A scientific article by researchers at North Dakota State University, Fargo, has been named one of the “Top-50 most cited articles” from 2007 to 2010, in the Journal of Aerosol Science published by Elsevier Science Ltd. The initial research covered in the article has led to an NDSU patent-pending technology that could be used in developing solar cells and printed electronics.
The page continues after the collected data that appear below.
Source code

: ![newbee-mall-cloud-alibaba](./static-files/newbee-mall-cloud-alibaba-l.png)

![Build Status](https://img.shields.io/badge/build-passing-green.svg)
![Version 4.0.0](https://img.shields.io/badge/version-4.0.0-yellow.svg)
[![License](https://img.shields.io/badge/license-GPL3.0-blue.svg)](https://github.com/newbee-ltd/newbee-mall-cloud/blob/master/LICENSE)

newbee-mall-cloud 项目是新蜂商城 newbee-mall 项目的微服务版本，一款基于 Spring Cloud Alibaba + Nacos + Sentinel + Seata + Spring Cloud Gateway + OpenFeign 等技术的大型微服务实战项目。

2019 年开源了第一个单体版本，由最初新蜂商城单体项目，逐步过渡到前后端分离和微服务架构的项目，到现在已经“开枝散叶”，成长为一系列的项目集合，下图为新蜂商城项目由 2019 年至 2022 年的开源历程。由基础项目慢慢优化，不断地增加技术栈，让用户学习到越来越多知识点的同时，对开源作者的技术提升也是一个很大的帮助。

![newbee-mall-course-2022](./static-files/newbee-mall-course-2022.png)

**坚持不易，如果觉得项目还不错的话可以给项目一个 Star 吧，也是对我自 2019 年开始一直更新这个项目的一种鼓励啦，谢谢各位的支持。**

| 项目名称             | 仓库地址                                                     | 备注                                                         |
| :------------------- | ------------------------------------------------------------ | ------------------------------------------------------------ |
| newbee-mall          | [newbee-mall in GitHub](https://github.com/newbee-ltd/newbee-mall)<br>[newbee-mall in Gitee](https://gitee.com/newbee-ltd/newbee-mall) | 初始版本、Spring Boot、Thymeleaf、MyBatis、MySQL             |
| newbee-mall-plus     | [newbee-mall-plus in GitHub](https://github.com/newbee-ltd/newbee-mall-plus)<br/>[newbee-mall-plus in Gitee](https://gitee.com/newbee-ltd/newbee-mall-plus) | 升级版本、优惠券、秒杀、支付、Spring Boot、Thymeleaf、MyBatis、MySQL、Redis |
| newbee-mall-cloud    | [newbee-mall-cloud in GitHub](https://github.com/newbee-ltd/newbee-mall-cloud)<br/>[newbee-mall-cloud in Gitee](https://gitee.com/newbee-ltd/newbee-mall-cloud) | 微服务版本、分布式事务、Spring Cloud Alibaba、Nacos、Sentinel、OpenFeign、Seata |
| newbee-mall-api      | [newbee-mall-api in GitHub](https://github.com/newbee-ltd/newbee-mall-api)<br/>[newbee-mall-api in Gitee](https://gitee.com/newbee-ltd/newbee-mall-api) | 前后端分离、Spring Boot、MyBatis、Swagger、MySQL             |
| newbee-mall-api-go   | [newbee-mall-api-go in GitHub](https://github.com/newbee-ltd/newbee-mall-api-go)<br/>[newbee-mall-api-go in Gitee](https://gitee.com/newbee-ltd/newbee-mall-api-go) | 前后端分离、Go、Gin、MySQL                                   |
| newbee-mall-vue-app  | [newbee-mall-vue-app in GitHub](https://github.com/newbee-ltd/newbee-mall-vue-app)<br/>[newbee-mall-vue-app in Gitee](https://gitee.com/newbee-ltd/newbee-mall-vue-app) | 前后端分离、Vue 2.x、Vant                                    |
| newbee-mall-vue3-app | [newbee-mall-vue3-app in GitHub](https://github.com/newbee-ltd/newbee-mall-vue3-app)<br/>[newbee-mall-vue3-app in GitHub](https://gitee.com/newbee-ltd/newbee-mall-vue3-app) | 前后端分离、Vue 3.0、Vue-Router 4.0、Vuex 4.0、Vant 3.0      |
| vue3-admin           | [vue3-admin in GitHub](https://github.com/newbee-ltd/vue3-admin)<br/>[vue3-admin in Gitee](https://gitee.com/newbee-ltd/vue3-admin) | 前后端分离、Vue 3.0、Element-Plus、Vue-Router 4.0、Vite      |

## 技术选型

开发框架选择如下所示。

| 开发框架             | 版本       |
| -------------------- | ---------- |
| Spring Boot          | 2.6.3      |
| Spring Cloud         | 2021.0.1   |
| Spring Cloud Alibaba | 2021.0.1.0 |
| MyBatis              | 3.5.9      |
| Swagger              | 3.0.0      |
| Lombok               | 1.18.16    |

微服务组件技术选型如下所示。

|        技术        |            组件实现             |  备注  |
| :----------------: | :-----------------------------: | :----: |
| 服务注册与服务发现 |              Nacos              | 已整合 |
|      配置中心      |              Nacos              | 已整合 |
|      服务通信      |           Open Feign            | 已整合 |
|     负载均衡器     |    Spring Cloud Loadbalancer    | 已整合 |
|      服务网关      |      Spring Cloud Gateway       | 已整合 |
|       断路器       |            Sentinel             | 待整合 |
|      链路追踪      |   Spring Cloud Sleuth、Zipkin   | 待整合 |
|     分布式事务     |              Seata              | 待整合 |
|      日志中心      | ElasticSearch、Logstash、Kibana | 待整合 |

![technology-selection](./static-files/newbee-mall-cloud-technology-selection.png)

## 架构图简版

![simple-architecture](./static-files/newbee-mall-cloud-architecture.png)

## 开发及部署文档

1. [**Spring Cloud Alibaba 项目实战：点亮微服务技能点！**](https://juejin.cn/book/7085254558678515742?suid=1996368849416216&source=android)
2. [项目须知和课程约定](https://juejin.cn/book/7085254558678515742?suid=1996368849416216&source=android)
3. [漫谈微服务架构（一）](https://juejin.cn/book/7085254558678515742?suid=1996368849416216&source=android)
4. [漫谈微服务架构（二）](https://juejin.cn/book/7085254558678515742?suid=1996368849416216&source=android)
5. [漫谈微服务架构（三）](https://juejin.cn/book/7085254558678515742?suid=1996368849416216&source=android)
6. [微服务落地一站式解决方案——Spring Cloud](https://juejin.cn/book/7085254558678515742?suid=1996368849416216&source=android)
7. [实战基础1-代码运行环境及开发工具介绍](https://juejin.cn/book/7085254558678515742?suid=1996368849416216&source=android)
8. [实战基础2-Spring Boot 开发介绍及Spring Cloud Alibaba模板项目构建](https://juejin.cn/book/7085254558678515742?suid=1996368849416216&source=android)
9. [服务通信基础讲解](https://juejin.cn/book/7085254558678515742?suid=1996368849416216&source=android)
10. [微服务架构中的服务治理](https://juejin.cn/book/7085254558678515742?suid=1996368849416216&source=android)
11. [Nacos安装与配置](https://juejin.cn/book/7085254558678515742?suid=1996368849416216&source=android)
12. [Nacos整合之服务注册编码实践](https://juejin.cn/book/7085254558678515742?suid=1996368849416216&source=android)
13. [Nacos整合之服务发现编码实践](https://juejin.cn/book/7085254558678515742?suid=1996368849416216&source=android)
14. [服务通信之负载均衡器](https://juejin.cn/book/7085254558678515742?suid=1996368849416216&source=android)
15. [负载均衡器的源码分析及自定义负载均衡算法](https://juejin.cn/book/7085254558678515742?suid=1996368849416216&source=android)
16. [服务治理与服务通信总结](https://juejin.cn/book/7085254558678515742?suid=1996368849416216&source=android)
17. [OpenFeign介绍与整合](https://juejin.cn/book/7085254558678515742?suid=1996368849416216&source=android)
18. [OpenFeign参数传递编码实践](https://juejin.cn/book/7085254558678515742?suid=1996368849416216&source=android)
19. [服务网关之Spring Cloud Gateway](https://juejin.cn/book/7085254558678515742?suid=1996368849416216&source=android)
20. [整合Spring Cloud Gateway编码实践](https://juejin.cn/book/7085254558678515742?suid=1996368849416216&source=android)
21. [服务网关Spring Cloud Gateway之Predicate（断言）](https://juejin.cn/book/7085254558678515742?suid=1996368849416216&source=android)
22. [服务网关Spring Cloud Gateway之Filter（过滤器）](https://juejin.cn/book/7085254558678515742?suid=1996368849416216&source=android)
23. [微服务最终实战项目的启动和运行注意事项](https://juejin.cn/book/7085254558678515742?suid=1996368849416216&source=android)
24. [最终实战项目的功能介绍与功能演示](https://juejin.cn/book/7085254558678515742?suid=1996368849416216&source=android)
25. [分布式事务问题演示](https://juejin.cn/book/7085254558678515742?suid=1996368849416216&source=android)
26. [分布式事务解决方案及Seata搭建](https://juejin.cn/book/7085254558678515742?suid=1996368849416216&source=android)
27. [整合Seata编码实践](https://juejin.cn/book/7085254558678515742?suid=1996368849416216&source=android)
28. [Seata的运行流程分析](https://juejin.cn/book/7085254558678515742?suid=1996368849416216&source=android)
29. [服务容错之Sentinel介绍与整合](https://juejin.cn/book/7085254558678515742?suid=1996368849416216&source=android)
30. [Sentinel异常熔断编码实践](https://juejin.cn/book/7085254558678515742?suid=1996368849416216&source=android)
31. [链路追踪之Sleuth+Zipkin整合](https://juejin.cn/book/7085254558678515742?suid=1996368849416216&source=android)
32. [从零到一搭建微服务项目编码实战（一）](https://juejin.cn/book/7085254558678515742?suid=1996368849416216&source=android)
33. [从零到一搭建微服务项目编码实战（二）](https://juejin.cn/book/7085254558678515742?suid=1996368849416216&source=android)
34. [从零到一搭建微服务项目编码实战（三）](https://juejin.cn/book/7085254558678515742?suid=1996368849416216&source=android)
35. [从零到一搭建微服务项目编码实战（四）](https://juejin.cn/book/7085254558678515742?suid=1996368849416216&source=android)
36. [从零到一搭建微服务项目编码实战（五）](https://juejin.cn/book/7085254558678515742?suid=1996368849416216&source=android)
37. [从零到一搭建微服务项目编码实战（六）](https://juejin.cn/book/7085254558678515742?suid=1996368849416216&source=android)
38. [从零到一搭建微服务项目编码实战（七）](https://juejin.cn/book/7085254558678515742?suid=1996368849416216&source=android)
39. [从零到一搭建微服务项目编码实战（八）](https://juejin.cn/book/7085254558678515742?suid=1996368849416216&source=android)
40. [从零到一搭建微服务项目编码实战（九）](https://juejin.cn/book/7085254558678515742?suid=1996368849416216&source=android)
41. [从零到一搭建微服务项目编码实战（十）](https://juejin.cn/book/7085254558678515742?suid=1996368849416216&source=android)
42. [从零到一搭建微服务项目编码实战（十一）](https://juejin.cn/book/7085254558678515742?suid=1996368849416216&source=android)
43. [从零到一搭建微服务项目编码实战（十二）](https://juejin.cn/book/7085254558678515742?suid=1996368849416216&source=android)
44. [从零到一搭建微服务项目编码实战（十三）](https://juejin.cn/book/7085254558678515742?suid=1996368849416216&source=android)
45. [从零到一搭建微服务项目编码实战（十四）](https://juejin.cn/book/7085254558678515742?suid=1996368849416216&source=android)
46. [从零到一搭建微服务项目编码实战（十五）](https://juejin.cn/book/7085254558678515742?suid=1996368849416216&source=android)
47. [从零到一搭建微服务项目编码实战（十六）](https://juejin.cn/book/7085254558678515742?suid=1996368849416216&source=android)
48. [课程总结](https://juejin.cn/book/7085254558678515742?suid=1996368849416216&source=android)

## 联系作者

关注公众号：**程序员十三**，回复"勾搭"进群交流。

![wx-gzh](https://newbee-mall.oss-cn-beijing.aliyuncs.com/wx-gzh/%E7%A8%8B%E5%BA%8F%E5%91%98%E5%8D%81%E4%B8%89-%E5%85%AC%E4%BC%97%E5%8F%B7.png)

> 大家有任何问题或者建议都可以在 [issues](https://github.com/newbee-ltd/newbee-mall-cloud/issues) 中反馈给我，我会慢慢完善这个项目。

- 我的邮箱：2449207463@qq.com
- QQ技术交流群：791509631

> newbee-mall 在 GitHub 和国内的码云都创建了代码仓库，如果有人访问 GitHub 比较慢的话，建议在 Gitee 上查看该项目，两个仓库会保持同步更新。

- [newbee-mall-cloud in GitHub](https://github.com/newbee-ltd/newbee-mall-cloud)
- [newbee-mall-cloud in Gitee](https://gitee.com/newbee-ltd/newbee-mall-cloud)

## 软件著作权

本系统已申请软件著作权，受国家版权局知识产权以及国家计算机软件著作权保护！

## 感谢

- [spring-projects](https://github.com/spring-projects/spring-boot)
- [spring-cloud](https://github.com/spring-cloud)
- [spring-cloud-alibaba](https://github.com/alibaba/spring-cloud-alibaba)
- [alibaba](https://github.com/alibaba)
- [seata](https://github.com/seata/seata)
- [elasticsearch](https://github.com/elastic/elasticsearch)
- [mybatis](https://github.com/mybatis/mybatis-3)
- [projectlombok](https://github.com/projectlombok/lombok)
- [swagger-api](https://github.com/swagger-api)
The article is titled “Aerosol focusing in micro-capillaries: Theory and experiment.” Its authors include Professor Iskander Akhatov, NDSU Department of Mechanical Engineering and faculty associate in NDSU’s Center for Nanoscale Science and Engineering (CNSE); Justin Hoey, CNSE research engineer and graduate student in mechanical engineering; Orven Swenson, associate professor, NDSU Department of Physics and CNSE faculty associate; and Doug Schulz, CNSE senior research scientist and adjunct professor in the Department of Mechanical Engineering.

In the scientific article, NDSU researchers detail how they took mathematical models, applied them to a specific application not previously used, and verified the results through experiments. The results included research conducted by then-NDSU student Justin Hoey in his master’s degree thesis. As a student, Hoey worked at CNSE and later became a full-time research engineer at CNSE.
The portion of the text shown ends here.